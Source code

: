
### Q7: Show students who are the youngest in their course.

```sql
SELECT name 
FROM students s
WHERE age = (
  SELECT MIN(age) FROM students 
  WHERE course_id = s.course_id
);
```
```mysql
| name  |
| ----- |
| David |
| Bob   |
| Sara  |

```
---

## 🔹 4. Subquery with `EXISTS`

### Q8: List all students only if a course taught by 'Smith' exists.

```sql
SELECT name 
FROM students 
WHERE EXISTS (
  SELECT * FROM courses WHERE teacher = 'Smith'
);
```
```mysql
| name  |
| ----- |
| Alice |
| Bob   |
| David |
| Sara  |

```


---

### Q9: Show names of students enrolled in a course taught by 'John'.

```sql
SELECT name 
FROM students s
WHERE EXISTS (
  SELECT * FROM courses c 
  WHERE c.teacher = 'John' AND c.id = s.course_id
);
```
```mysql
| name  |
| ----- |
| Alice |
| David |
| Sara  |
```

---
***
Using the data above, print every record exactly as shown.

Source code

:
### Q7: Show students who are the youngest in their course.

```sql
SELECT name 
FROM students s
WHERE age = (
  SELECT MIN(age) FROM students 
  WHERE course_id = s.course_id
);
```
```mysql
| name  |
| ----- |
| David |
| Bob   |
| Sara  |

```
---

## 🔹 4. Subquery with `EXISTS`

### Q8: List all students only if a course taught by 'Smith' exists.

```sql
SELECT name 
FROM students 
WHERE EXISTS (
  SELECT * FROM courses WHERE teacher = 'Smith'
);
```
```mysql
| name  |
| ----- |
| Alice |
| Bob   |
| David |
| Sara  |

```


---

### Q9: Show names of students enrolled in a course taught by 'John'.

```sql
SELECT name 
FROM students s
WHERE EXISTS (
  SELECT * FROM courses c 
  WHERE c.teacher = 'John' AND c.id = s.course_id
);
```
```mysql
| name  |
| ----- |
| Alice |
| David |
| Sara  |
```

---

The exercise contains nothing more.